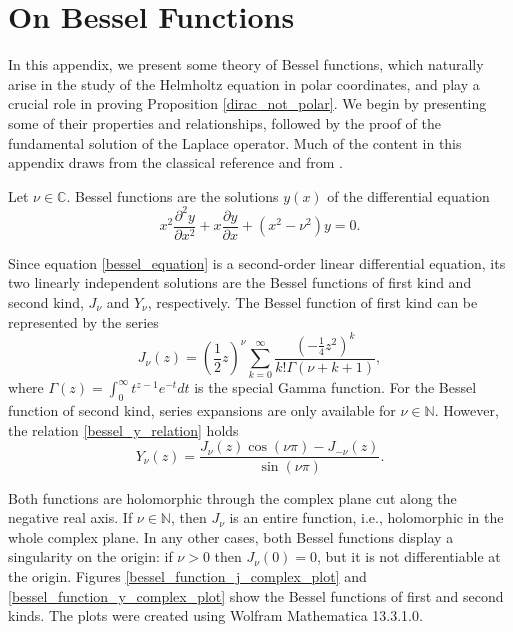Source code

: \chapter{On Bessel Functions}\label{appendix_c_bessel}

In this appendix, we present some theory of Bessel functions, which naturally arise in the study of the Helmholtz equation in polar coordinates, and play a crucial role in proving Proposition \ref{dirac_not_polar}. We begin by presenting some of their properties and relationships, followed by the proof of the fundamental solution of the Laplace operator. Much of the content in this appendix draws from the classical reference \cite{abramowitz1988handbook} and from \cite{chen2010boundary}.

Let \(\nu \in \mathbb{C}\). Bessel functions are the solutions \(y(x)\) of the differential equation
\begin{equation}\label{bessel_equation}
    x^2\frac{\partial^2 y}{\partial x^2} + x \frac{\partial y}{\partial x} + (x^2-\nu^2)y = 0.
\end{equation}

Since equation \eqref{bessel_equation} is a second-order linear differential equation, its two linearly independent solutions are the Bessel functions of first kind and second kind, \(J_\nu\) and \(Y_\nu\), respectively. The Bessel function of first kind can be represented by the series
\[
    J_\nu (z) = \left(\frac{1}{2}z\right)^\nu \sum_{k=0}^{\infty} \frac{\left(-\frac{1}{4}z^2\right)^k}{k! \Gamma(\nu+k+1)},
\]
where \(\Gamma(z) = \int_0^\infty t^{z-1} e^{-t}dt\) is the special Gamma function. For the Bessel function of second kind, series expansions are only available for \(\nu \in \mathbb{N}\). However, the relation \eqref{bessel_y_relation} holds
\begin{equation}\label{bessel_y_relation}
    Y_\nu(z) = \frac{J_\nu(z) \cos(\nu \pi) - J_{-\nu}(z)}{\sin(\nu \pi)}.
\end{equation}

Both functions are holomorphic through the complex plane cut along the negative real axis. If \(\nu \in \mathbb{N}\), then \(J_\nu\) is an entire function, i.e., holomorphic in the whole complex plane. In any other cases, both Bessel functions display a singularity on the origin: if \(\nu > 0\) then \(J_\nu(0)=0\), but it is not differentiable at the origin. Figures \ref{bessel_function_j_complex_plot} and \ref{bessel_function_y_complex_plot} show the Bessel functions of first and second kinds. The plots were created using Wolfram Mathematica 13.3.1.0.

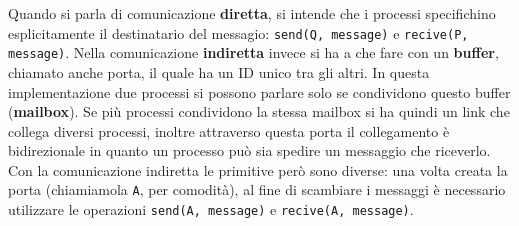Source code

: Quando si parla di comunicazione \textbf{diretta}, si intende che i processi specifichino esplicitamente il destinatario del messagio: \texttt{send(Q, message)} e \texttt{recive(P, message)}. Nella comunicazione \textbf{indiretta} invece si ha a che fare con un \textbf{buffer}, chiamato anche porta, il quale ha un ID unico tra gli altri. In questa implementazione due processi si possono parlare solo se condividono questo buffer (\textbf{mailbox}). Se più processi condividono la stessa mailbox si ha quindi un link che collega diversi processi, inoltre attraverso questa porta il collegamento è bidirezionale in quanto un processo può sia spedire un messaggio che riceverlo. Con la comunicazione indiretta le primitive però sono diverse: una volta creata la porta (chiamiamola \texttt{A}, per comodità), al fine di scambiare i messaggi è necessario utilizzare le operazioni \texttt{send(A, message)} e \texttt{recive(A, message)}.
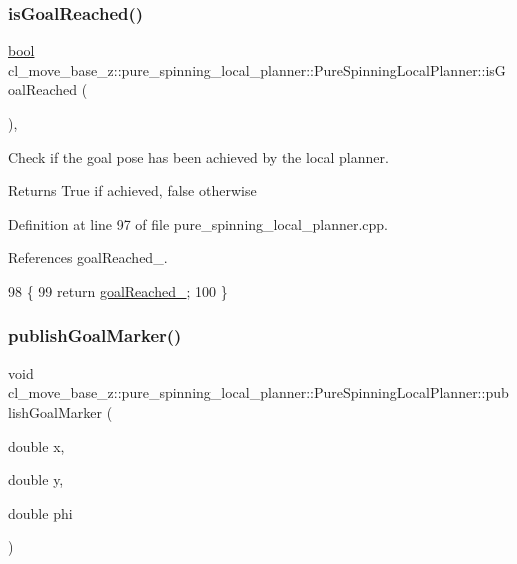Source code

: \subsubsection{\texorpdfstring{is\+Goal\+Reached()}{isGoalReached()}}
{\footnotesize\ttfamily \hyperlink{classbool}{bool} cl\+\_\+move\+\_\+base\+\_\+z\+::pure\+\_\+spinning\+\_\+local\+\_\+planner\+::\+Pure\+Spinning\+Local\+Planner\+::is\+Goal\+Reached (\begin{DoxyParamCaption}{ }\end{DoxyParamCaption})\hspace{0.3cm}{\ttfamily [override]}, {\ttfamily [virtual]}}



Check if the goal pose has been achieved by the local planner. 

\begin{DoxyReturn}{Returns}
True if achieved, false otherwise 
\end{DoxyReturn}


Definition at line 97 of file pure\+\_\+spinning\+\_\+local\+\_\+planner.\+cpp.



References goal\+Reached\+\_\+.


\begin{DoxyCode}
98 \{
99   \textcolor{keywordflow}{return} \hyperlink{classcl__move__base__z_1_1pure__spinning__local__planner_1_1PureSpinningLocalPlanner_aecfe0dfc68b8c8e461e8b684e5fa4d2f}{goalReached\_};
100 \}
\end{DoxyCode}
\mbox{\label{classcl__move__base__z_1_1pure__spinning__local__planner_1_1PureSpinningLocalPlanner_acbabe6590b2d5fc90275180ac09db43e}} 
\subsubsection{\texorpdfstring{publish\+Goal\+Marker()}{publishGoalMarker()}}
{\footnotesize\ttfamily void cl\+\_\+move\+\_\+base\+\_\+z\+::pure\+\_\+spinning\+\_\+local\+\_\+planner\+::\+Pure\+Spinning\+Local\+Planner\+::publish\+Goal\+Marker (\begin{DoxyParamCaption}\item[{double}]{x,  }\item[{double}]{y,  }\item[{double}]{phi }\end{DoxyParamCaption})\hspace{0.3cm}{\ttfamily [private]}}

> [BRIEF] Exact copy, no images: rewrite the entire listing above.

> [EXERCISE OUTPUT]
Source code

: \chapter{On Bessel Functions}\label{appendix_c_bessel}

In this appendix, we present some theory of Bessel functions, which naturally arise in the study of the Helmholtz equation in polar coordinates, and play a crucial role in proving Proposition \ref{dirac_not_polar}. We begin by presenting some of their properties and relationships, followed by the proof of the fundamental solution of the Laplace operator. Much of the content in this appendix draws from the classical reference \cite{abramowitz1988handbook} and from \cite{chen2010boundary}.

Let \(\nu \in \mathbb{C}\). Bessel functions are the solutions \(y(x)\) of the differential equation
\begin{equation}\label{bessel_equation}
    x^2\frac{\partial^2 y}{\partial x^2} + x \frac{\partial y}{\partial x} + (x^2-\nu^2)y = 0.
\end{equation}

Since equation \eqref{bessel_equation} is a second-order linear differential equation, its two linearly independent solutions are the Bessel functions of first kind and second kind, \(J_\nu\) and \(Y_\nu\), respectively. The Bessel function of first kind can be represented by the series
\[
    J_\nu (z) = \left(\frac{1}{2}z\right)^\nu \sum_{k=0}^{\infty} \frac{\left(-\frac{1}{4}z^2\right)^k}{k! \Gamma(\nu+k+1)},
\]
where \(\Gamma(z) = \int_0^\infty t^{z-1} e^{-t}dt\) is the special Gamma function. For the Bessel function of second kind, series expansions are only available for \(\nu \in \mathbb{N}\). However, the relation \eqref{bessel_y_relation} holds
\begin{equation}\label{bessel_y_relation}
    Y_\nu(z) = \frac{J_\nu(z) \cos(\nu \pi) - J_{-\nu}(z)}{\sin(\nu \pi)}.
\end{equation}

Both functions are holomorphic through the complex plane cut along the negative real axis. If \(\nu \in \mathbb{N}\), then \(J_\nu\) is an entire function, i.e., holomorphic in the whole complex plane. In any other cases, both Bessel functions display a singularity on the origin: if \(\nu > 0\) then \(J_\nu(0)=0\), but it is not differentiable at the origin. Figures \ref{bessel_function_j_complex_plot} and \ref{bessel_function_y_complex_plot} show the Bessel functions of first and second kinds. The plots were created using Wolfram Mathematica 13.3.1.0.

Source code

: Quando si parla di comunicazione \textbf{diretta}, si intende che i processi specifichino esplicitamente il destinatario del messagio: \texttt{send(Q, message)} e \texttt{recive(P, message)}. Nella comunicazione \textbf{indiretta} invece si ha a che fare con un \textbf{buffer}, chiamato anche porta, il quale ha un ID unico tra gli altri. In questa implementazione due processi si possono parlare solo se condividono questo buffer (\textbf{mailbox}). Se più processi condividono la stessa mailbox si ha quindi un link che collega diversi processi, inoltre attraverso questa porta il collegamento è bidirezionale in quanto un processo può sia spedire un messaggio che riceverlo. Con la comunicazione indiretta le primitive però sono diverse: una volta creata la porta (chiamiamola \texttt{A}, per comodità), al fine di scambiare i messaggi è necessario utilizzare le operazioni \texttt{send(A, message)} e \texttt{recive(A, message)}.
Source code

: \subsubsection{\texorpdfstring{is\+Goal\+Reached()}{isGoalReached()}}
{\footnotesize\ttfamily \hyperlink{classbool}{bool} cl\+\_\+move\+\_\+base\+\_\+z\+::pure\+\_\+spinning\+\_\+local\+\_\+planner\+::\+Pure\+Spinning\+Local\+Planner\+::is\+Goal\+Reached (\begin{DoxyParamCaption}{ }\end{DoxyParamCaption})\hspace{0.3cm}{\ttfamily [override]}, {\ttfamily [virtual]}}



Check if the goal pose has been achieved by the local planner. 

\begin{DoxyReturn}{Returns}
True if achieved, false otherwise 
\end{DoxyReturn}


Definition at line 97 of file pure\+\_\+spinning\+\_\+local\+\_\+planner.\+cpp.



References goal\+Reached\+\_\+.


\begin{DoxyCode}
98 \{
99   \textcolor{keywordflow}{return} \hyperlink{classcl__move__base__z_1_1pure__spinning__local__planner_1_1PureSpinningLocalPlanner_aecfe0dfc68b8c8e461e8b684e5fa4d2f}{goalReached\_};
100 \}
\end{DoxyCode}
\mbox{\label{classcl__move__base__z_1_1pure__spinning__local__planner_1_1PureSpinningLocalPlanner_acbabe6590b2d5fc90275180ac09db43e}} 
\subsubsection{\texorpdfstring{publish\+Goal\+Marker()}{publishGoalMarker()}}
{\footnotesize\ttfamily void cl\+\_\+move\+\_\+base\+\_\+z\+::pure\+\_\+spinning\+\_\+local\+\_\+planner\+::\+Pure\+Spinning\+Local\+Planner\+::publish\+Goal\+Marker (\begin{DoxyParamCaption}\item[{double}]{x,  }\item[{double}]{y,  }\item[{double}]{phi }\end{DoxyParamCaption})\hspace{0.3cm}{\ttfamily [private]}}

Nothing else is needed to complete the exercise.